Start of Block

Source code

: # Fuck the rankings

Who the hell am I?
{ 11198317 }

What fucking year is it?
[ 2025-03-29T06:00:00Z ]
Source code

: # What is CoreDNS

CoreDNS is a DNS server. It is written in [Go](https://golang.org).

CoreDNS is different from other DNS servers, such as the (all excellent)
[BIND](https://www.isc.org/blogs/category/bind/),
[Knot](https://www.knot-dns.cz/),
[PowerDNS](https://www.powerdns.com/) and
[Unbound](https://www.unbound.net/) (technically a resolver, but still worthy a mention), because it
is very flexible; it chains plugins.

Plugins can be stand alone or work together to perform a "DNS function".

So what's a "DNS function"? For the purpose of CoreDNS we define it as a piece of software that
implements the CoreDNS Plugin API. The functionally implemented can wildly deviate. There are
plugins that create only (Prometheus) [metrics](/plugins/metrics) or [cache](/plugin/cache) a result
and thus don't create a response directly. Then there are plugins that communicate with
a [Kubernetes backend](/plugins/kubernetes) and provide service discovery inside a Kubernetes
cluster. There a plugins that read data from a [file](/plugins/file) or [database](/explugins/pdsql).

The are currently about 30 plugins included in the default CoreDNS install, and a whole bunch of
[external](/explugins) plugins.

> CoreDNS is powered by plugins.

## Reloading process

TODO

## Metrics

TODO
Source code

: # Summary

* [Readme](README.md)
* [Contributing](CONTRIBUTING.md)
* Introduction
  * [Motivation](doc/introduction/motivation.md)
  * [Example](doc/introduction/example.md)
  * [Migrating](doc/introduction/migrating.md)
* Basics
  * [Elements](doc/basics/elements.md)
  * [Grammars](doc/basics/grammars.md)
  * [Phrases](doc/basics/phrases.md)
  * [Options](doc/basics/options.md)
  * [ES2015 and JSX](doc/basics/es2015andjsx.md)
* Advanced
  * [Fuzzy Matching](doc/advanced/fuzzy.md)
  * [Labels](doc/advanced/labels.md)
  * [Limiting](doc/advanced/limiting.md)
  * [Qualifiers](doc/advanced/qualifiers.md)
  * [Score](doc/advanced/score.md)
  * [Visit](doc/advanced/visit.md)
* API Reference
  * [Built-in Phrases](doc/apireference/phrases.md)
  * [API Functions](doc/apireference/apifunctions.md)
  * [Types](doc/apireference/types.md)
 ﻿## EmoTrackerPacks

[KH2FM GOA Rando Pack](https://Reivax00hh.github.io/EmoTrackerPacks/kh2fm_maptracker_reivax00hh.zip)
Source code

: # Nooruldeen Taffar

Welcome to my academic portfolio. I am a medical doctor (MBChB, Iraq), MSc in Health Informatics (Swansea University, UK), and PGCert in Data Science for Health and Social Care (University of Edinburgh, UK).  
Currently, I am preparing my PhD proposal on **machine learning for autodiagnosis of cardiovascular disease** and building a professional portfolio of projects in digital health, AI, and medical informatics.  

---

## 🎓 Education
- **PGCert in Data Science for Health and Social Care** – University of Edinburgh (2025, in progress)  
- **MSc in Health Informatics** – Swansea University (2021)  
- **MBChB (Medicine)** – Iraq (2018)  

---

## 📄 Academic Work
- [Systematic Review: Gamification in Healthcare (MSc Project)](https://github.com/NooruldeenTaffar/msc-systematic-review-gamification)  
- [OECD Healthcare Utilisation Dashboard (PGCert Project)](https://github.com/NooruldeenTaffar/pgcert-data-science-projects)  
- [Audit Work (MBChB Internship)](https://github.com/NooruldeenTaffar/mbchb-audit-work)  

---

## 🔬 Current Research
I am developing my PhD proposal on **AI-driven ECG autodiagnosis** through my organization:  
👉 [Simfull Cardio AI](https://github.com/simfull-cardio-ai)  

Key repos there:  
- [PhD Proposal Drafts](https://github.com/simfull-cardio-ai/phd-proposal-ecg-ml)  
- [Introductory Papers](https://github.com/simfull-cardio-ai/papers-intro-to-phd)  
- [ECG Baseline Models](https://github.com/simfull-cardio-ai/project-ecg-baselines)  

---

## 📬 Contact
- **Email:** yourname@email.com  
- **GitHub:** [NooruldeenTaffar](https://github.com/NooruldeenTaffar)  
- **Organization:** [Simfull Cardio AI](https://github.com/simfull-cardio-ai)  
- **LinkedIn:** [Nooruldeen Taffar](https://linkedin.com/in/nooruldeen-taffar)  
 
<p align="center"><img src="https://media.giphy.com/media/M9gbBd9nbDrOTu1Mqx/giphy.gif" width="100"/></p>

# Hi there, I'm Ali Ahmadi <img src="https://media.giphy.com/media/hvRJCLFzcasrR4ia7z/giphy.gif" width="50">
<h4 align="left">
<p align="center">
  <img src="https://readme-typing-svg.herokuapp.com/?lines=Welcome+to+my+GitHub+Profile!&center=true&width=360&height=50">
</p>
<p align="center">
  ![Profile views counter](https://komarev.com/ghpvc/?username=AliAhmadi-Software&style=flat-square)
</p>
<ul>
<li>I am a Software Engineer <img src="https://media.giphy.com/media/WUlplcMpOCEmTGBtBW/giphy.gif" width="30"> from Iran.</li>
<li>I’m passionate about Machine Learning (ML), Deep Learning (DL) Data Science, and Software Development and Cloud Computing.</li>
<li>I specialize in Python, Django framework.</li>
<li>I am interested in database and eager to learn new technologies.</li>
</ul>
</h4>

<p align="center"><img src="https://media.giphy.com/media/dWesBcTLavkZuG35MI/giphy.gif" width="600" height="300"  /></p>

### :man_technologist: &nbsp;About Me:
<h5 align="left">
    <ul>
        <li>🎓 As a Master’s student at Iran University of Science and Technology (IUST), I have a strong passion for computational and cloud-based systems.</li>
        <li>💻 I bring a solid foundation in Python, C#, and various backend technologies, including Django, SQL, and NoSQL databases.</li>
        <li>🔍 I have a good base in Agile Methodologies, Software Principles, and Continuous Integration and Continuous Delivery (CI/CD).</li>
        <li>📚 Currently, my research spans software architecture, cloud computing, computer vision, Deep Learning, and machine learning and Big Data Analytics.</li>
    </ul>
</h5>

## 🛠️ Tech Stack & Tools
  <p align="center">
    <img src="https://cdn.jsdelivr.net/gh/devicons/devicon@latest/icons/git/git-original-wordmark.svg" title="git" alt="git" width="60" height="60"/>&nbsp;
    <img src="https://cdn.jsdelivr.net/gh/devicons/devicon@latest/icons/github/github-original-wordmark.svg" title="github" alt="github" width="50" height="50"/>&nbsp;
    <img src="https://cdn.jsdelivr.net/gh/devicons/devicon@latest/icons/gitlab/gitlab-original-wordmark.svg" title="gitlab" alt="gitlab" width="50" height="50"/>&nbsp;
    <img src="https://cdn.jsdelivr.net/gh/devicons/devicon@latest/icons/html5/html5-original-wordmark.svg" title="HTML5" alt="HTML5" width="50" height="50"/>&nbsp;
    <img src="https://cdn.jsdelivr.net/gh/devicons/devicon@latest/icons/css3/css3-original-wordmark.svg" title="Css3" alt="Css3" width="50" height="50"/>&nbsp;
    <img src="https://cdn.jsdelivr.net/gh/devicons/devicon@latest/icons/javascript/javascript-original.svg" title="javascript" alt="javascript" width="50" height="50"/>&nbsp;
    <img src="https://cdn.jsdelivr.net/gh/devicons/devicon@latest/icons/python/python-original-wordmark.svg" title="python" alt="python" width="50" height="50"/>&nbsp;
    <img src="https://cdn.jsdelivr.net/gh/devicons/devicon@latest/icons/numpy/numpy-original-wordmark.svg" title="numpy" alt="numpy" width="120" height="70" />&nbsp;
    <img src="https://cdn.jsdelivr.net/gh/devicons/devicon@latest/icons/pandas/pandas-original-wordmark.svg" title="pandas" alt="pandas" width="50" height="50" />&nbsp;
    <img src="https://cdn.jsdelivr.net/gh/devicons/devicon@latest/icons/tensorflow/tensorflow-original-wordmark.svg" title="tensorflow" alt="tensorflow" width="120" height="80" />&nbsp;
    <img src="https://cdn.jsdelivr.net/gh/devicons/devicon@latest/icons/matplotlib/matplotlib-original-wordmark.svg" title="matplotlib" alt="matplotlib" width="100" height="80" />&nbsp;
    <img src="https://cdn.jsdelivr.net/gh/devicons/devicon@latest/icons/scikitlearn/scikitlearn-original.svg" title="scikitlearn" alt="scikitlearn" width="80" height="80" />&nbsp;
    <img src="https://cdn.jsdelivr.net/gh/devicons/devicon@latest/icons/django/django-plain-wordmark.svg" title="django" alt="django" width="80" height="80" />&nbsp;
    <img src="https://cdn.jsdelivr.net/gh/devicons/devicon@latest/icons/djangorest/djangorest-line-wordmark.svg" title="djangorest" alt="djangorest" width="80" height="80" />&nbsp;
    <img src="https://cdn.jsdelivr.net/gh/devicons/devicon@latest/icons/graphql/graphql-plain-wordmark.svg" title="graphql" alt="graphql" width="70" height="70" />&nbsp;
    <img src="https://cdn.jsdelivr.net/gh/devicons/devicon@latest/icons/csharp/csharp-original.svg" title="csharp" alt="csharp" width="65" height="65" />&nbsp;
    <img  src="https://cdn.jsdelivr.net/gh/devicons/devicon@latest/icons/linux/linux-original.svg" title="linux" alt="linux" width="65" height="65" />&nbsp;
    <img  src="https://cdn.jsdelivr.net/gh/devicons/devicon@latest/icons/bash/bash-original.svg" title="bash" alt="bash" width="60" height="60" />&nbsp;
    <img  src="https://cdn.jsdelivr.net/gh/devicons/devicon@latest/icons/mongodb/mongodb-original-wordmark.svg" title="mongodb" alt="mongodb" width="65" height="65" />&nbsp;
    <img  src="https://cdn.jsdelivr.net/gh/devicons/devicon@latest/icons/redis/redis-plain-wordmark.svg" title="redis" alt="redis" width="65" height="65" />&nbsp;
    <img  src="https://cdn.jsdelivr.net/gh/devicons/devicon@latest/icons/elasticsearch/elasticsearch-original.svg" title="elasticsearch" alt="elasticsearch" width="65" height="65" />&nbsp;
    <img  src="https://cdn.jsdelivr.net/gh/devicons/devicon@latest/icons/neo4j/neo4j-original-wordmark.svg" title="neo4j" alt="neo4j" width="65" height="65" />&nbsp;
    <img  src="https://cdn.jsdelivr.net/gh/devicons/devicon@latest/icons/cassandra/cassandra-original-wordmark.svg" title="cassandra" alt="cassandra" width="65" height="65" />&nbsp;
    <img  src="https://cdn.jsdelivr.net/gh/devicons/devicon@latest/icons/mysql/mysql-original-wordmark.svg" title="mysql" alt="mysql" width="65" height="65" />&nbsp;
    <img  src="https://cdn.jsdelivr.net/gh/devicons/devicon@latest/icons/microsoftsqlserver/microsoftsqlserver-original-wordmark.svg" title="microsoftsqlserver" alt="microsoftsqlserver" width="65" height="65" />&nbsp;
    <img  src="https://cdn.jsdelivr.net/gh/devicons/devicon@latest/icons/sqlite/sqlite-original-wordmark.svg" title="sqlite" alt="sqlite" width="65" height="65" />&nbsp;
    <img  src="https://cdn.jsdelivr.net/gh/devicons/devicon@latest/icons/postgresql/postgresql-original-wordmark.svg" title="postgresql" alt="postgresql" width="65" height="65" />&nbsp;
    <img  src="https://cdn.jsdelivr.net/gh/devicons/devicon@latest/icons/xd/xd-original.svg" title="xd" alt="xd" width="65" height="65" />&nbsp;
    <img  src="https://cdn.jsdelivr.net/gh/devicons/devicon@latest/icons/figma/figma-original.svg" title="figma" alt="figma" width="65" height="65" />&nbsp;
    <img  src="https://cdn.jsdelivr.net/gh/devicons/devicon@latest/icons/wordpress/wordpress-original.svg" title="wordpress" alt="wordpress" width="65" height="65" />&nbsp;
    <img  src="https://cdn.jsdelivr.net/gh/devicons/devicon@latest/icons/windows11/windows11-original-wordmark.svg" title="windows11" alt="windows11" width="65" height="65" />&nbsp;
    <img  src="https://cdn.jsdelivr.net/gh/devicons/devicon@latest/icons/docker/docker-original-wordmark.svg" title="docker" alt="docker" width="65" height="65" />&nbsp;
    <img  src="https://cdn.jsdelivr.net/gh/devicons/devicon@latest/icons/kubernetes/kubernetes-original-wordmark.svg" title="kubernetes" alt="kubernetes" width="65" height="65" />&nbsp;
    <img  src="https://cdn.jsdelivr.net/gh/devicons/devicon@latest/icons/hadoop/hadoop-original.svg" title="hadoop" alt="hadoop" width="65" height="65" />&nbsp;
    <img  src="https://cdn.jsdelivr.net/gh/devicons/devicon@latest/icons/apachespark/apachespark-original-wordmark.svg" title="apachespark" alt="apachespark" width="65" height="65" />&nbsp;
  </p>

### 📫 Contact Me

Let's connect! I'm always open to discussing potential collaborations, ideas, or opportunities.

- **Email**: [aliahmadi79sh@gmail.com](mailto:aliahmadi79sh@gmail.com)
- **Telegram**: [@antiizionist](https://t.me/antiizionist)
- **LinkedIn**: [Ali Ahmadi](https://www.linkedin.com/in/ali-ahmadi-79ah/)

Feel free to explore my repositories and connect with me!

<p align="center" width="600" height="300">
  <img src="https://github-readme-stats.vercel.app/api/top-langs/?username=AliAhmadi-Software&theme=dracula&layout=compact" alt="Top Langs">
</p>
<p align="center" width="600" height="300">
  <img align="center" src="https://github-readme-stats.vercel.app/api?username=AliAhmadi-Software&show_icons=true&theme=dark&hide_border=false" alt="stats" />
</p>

End of Block

### Task prompt
Once you find the line with "<li>I am interested" in the entries above, output it and each line after it up to and including the line with "<li>🔍 I have", and nothing else.

### Solution below
<li>I am interested in database and eager to learn new technologies.</li>
</ul>
</h4>

<p align="center"><img src="https://media.giphy.com/media/dWesBcTLavkZuG35MI/giphy.gif" width="600" height="300"  /></p>

### :man_technologist: &nbsp;About Me:
<h5 align="left">
    <ul>
        <li>🎓 As a Master’s student at Iran University of Science and Technology (IUST), I have a strong passion for computational and cloud-based systems.</li>
        <li>💻 I bring a solid foundation in Python, C#, and various backend technologies, including Django, SQL, and NoSQL databases.</li>
        <li>🔍 I have a good base in Agile Methodologies, Software Principles, and Continuous Integration and Continuous Delivery (CI/CD).</li>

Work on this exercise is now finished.